Announcing this week’s £110m consumer redress scheme, the FSA predicted up to 30 per cent of adviser firms which recommended Arch cru and are still authorised could be forced into default, dependent on PII arrangements, triggering Financial Services Compensation Scheme payments of up to £33m.
The FSA says these figures are a worst-case scenario and a bit of closer scrutiny suggests the calculations need to be treated with care. The FSA says 795 firms sold Arch cru. Many have already gone bust yet the FSA could not provide our reporter with an estimation of the number who are still authorised (ie 30 per cent of what ???).

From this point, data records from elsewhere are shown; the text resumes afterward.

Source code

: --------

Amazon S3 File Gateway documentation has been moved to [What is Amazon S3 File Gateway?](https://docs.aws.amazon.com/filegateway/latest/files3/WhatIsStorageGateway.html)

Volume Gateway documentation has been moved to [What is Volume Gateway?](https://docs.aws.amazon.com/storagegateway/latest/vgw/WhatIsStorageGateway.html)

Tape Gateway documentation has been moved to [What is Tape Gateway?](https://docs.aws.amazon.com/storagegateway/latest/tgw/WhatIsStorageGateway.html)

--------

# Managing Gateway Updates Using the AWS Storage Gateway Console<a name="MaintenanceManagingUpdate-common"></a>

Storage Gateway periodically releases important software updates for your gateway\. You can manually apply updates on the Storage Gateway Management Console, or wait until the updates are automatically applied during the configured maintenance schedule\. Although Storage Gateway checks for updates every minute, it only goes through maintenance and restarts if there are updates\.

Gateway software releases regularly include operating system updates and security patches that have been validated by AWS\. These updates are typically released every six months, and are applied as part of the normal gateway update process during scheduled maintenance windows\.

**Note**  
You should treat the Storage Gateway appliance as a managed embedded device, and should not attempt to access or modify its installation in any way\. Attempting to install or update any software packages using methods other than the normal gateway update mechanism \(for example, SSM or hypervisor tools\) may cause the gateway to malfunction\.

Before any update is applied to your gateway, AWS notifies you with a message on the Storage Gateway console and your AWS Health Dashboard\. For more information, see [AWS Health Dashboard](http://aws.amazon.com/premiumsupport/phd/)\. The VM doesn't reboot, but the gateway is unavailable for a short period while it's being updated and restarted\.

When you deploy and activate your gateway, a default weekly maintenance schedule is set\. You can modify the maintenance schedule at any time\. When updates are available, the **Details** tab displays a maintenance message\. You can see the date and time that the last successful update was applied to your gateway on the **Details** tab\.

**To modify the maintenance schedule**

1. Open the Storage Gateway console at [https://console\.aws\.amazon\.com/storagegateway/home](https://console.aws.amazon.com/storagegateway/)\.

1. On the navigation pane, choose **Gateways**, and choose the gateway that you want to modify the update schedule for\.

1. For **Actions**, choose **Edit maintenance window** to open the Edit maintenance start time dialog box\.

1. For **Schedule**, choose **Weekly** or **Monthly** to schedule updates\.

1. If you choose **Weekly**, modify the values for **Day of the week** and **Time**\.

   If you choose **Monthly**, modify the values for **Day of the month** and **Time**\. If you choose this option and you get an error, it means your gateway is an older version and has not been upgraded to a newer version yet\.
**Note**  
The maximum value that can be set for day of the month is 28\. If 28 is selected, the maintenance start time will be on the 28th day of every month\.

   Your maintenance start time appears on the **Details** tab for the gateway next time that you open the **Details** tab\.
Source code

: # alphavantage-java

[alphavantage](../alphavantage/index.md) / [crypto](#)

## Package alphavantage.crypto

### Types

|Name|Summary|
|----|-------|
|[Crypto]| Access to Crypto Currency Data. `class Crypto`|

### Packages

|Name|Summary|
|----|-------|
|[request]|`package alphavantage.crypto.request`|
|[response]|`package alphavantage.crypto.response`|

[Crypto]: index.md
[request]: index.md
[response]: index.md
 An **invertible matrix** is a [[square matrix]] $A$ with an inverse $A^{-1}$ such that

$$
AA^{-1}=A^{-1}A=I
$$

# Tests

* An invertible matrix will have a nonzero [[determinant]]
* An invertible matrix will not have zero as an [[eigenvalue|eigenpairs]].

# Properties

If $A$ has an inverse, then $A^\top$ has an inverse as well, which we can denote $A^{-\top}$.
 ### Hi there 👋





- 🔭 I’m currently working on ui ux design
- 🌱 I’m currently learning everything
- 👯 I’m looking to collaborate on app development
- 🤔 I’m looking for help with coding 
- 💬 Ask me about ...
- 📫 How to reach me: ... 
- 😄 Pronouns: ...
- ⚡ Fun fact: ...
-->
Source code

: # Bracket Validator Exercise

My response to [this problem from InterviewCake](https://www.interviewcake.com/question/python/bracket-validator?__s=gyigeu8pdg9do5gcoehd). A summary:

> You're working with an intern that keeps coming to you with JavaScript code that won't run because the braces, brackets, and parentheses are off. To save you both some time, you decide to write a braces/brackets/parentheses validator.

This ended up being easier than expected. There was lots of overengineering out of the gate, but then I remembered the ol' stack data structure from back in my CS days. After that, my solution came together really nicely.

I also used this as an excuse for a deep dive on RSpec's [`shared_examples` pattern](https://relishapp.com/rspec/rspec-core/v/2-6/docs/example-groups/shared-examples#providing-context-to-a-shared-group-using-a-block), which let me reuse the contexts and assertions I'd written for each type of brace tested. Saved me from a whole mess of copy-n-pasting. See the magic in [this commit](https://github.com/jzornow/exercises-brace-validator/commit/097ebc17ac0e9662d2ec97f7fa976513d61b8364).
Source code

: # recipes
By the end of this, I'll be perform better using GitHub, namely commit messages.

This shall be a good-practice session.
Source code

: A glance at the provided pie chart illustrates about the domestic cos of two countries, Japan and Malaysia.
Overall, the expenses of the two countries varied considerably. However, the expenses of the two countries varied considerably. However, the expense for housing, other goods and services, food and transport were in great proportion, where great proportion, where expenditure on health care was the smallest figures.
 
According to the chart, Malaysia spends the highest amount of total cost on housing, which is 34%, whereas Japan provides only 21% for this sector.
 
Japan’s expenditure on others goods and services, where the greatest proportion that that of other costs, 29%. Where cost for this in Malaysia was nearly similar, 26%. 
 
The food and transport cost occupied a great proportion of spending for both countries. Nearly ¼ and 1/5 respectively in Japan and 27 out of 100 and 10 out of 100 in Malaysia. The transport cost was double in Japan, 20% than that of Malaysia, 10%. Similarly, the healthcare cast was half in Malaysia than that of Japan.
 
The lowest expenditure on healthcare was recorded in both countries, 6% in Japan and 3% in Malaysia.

However, if we take the FSA’s £33m calculation as a ball park figure, and add it to the FSCS’s factored in costs for the amount intermediaries will have to pay out for Arch cru (around £40m), the combined figure is likely to be much higher than the £54m compensation scheme that the FSA agreed with Capita, BNY Mellon and HSBC last year.
(The FSCS indicated last month that nearly £40m of extra costs would be allocated across investment and pension intermediaries to pay for Arch cru. Costs are split 70:30 between the investment and pension intermediary sub-classes.)
Since announcing last year’s £54m compensation scheme the regulator has confirmed that no regulatory action would be taken against HSBC and BNY Mellon whilst we await a finding on Capita.
Much of the concern following this week’s redress scheme has focused on the FSA’s judgement over levels of responsibility, especially as no findings on Capita have yet been published.
That IFA FSCS costs for Arch cru are likely to be higher than last year’s Capita/HSBC/BNY Mellon compensation scheme says a great deal about both the way the FSA has handled the Arch cru scandal and the desperate need for FSCS reform.
The fact adviser firms who steered well clear of Arch cru will together be paying more in compensation than the fund range’s ACD does not seem right.